Veröffentlicht in Persönliches, Psyche

So war es und so ist es – Im Krankenhaus

Sechsundzwanzig Jahre schon lebe ich in Deutschland und muss zugeben, ich vergleiche immer noch – dieses Land mit dem anderen, den ersten Teil meines Lebens mit dem zweiten. Das geschieht ohne mein Zutun, die Gedanken sind einfach da – beim Einkaufen, beim Bus- oder Zugfahren, bei alltäglichen Erledigungen. Ich finde die Unterschiede stets aufs Neue erschreckend und bedrückend, besonders im Bereich der Medizin.

So war es in Russland

Die Erinnerungen führen mich zurück zu meinem ersten Krankenhaus-Aufenthalt überhaupt – zum Oktober 1972. Ich war achtzehn Jahre alt.

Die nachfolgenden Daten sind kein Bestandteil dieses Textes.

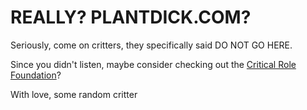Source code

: # REALLY? PLANTDICK.COM?

Seriously, come on critters, they specifically said DO NOT GO HERE.

Since you didn't listen, maybe consider checking out the [Critical Role Foundation](https://critrole.com/foundation/)?

With love,
some random critter
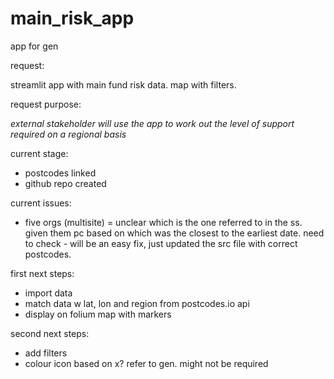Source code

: # main_risk_app
app for gen

request:

streamlit app with main fund risk data. map with filters.

request purpose:

*external stakeholder will use the app to work out the level of support required on a regional basis*

current stage:

- postcodes linked
- github repo created

current issues:

- five orgs (multisite) = unclear which is the one referred to in the ss. given them pc based on which was the closest to the earliest date. need to check - will be an easy fix, just updated the src file with correct postcodes.

first next steps:

- import data
- match data w lat, lon and region from postcodes.io api
- display on folium map with markers

second next steps:
- add filters
- colour icon based on x? refer to gen. might not be required
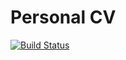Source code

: # Personal CV

[![Build Status](https://travis-ci.com/ay27/cv.svg?branch=master)](https://travis-ci.com/ay27/cv)


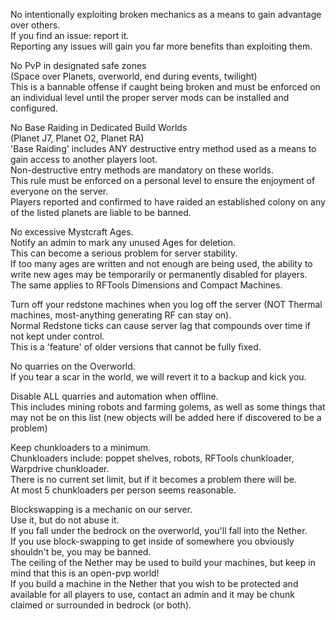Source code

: No intentionally exploiting broken mechanics as a means to gain advantage over others.  
If you find an issue: report it.  
Reporting any issues will gain you far more benefits than exploiting them.

No PvP in designated safe zones  
(Space over Planets, overworld, end during events, twilight)  
This is a bannable offense if caught being broken and must be enforced on an individual level until the proper server mods can be installed and configured.

No Base Raiding in Dedicated Build Worlds  
(Planet J7, Planet O2, Planet RA)  
'Base Raiding' includes ANY destructive entry method used as a means to gain access to another players loot.  
Non-destructive entry methods are mandatory on these worlds.  
This rule must be enforced on a personal level to ensure the enjoyment of everyone on the server.  
Players reported and confirmed to have raided an established colony on any of the listed planets are liable to be banned.

No excessive Mystcraft Ages.  
Notify an admin to mark any unused Ages for deletion.  
This can become a serious problem for server stability.  
If too many ages are written and not enough are being used, the ability to write new ages may be temporarily or permanently disabled for players.  
The same applies to RFTools Dimensions and Compact Machines.

Turn off your redstone machines when you log off the server (NOT Thermal machines, most-anything generating RF can stay on).  
Normal Redstone ticks can cause server lag that compounds over time if not kept under control.  
This is a 'feature' of older versions that cannot be fully fixed.  

No quarries on the Overworld.  
If you tear a scar in the world, we will revert it to a backup and kick you.

Disable ALL quarries and automation when offline.  
This includes mining robots and farming golems, as well as some things that may not be on this list (new objects will be added here if discovered to be a problem)

Keep chunkloaders to a minimum.  
Chunkloaders include: poppet shelves, robots, RFTools chunkloader, Warpdrive chunkloader.  
There is no current set limit, but if it becomes a problem there will be.  
At most 5 chunkloaders per person seems reasonable.

Blockswapping is a mechanic on our server.  
Use it, but do not abuse it.  
If you fall under the bedrock on the overworld, you'll fall into the Nether.  
If you use block-swapping to get inside of somewhere you obviously shouldn't be, you may be banned.  
The ceiling of the Nether may be used to build your machines, but keep in mind that this is an open-pvp world!  
If you build a machine in the Nether that you wish to be protected and available for all players to use, contact an admin and it may be chunk claimed or surrounded in bedrock (or both).
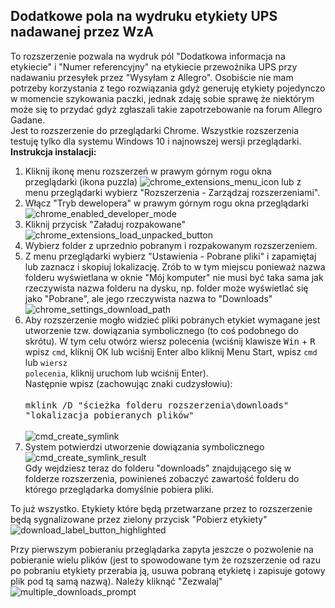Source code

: ## Dodatkowe pola na wydruku etykiety UPS nadawanej przez WzA
To rozszerzenie pozwala na wydruk pól "Dodatkowa informacja na etykiecie" i "Numer referencyjny" na etykiecie przewoźnika UPS przy nadawaniu przesyłek przez "Wysyłam z Allegro".
Osobiście nie mam potrzeby korzystania z tego rozwiązania gdyż generuję etykiety pojedynczo w momencie szykowania paczki, jednak zdaję sobie sprawę że niektórym może się to przydać gdyż zgłaszali takie zapotrzebowanie na forum Allegro Gadane.				
Jest to rozszerzenie do przeglądarki Chrome. Wszystkie rozszerzenia testuję tylko dla systemu Windows 10 i najnowszej wersji przeglądarki.
**Instrukcja instalacji:**
1. Kliknij ikonę menu rozszerzeń w prawym górnym rogu okna przeglądarki (ikona puzzla)
![chrome_extensions_menu_icon](https://github.com/tomsyty/Additional-informations-on-UPS-label/assets/41838854/250c501e-208e-4d73-a0e6-af40b11833b3)
lub z menu przeglądarki wybierz "Rozszerzenia - Zarządzaj rozszerzeniami".
2. Włącz "Tryb dewelopera" w prawym górnym rogu okna przeglądarki
![chrome_enabled_developer_mode](https://github.com/tomsyty/Additional-informations-on-UPS-label/assets/41838854/53feae80-f9b6-4ec5-a947-16cf6392b99b)
3. Kliknij przycisk "Załaduj rozpakowane"<br/>
![chrome_extensions_load_unpacked_button](https://github.com/tomsyty/Additional-informations-on-UPS-label/assets/41838854/aecdb58b-b002-4da1-b770-2c1ad10a0dd2)
4. Wybierz folder z uprzednio pobranym i rozpakowanym rozszerzeniem.
5. Z menu przeglądarki wybierz "Ustawienia - Pobrane pliki" i zapamiętaj lub zaznacz i skopiuj lokalizację. Zrób to w tym miejscu ponieważ nazwa folderu wyświetlana w oknie "Mój komputer" nie musi być taka sama jak rzeczywista nazwa folderu na dysku, np. folder może wyświetlać się jako "Pobrane", ale jego rzeczywista nazwa to "Downloads"<br/>
![chrome_settings_download_path](https://github.com/tomsyty/Additional-informations-on-UPS-label/assets/41838854/e3fde1f9-1110-4dd8-8eaa-db3d58184afa)
6. Aby rozszerzenie mogło widzieć pliki pobranych etykiet wymagane jest utworzenie tzw. dowiązania symbolicznego (to coś podobnego do skrótu). W tym celu otwórz wiersz polecenia (wciśnij klawisze <kbd>Win</kbd> + <kbd>R</kbd> wpisz <code>cmd</code>, kliknij OK lub wciśnij Enter albo kliknij Menu Start, wpisz <code>cmd</code> lub <code>wiersz polecenia</code>, kliknij uruchom lub wciśnij Enter).<br/>
Następnie wpisz (zachowując znaki cudzysłowiu):<br/><br/>
<samp>mklink /D "ścieżka folderu rozszerzenia\downloads" "lokalizacja pobieranych plików"</samp><br/><br/>
![cmd_create_symlink](https://github.com/tomsyty/Additional-informations-on-UPS-label/assets/41838854/b645a9d1-e7f6-49a5-8b6c-63d923d1d269)
7. System potwierdzi utworzenie dowiązania symbolicznego<br/>
![cmd_create_symlink_result](https://github.com/tomsyty/Additional-informations-on-UPS-label/assets/41838854/7e7eb738-3952-43e6-ba5e-8a8dac281e5f)<br/>
Gdy wejdziesz teraz do folderu "downloads" znajdującego się w folderze rozszerzenia, powinieneś zobaczyć zawartość folderu do którego przeglądarka domyślnie pobiera pliki.

To już wszystko. Etykiety które będą przetwarzane przez to rozszerzenie będą sygnalizowane przez zielony przycisk "Pobierz etykiety"<br/>
![download_label_button_highlighted](https://github.com/tomsyty/Additional-informations-on-UPS-label/assets/41838854/e2d12b86-8424-4bcc-90c0-cb5ad04983af)

Przy pierwszym pobieraniu przeglądarka zapyta jeszcze o pozwolenie na pobieranie wielu plików (jest to spowodowane tym że rozszerzenie od razu po pobraniu etykiety przerabia ją, usuwa pobraną etykietę i zapisuje gotowy plik pod tą samą nazwą). Należy kliknąć "Zezwalaj"<br/>
![multiple_downloads_prompt](https://github.com/tomsyty/Additional-informations-on-UPS-label/assets/41838854/33bfc67e-4eca-4b58-a332-7ba83bfff373)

Aus dem Buch „In der sibirischen Kälte“:

Diesem ersten Aufenthalt folgten in unterschiedlichen Abständen viele andere, darunter auch zwei von der ganz schlimmen Sorte. Nachstehend noch ein Ausschnitt aus meinem Buch oder vielleicht besser gesagt – aus der schmerzhaftesten Erinnerung meines Lebens.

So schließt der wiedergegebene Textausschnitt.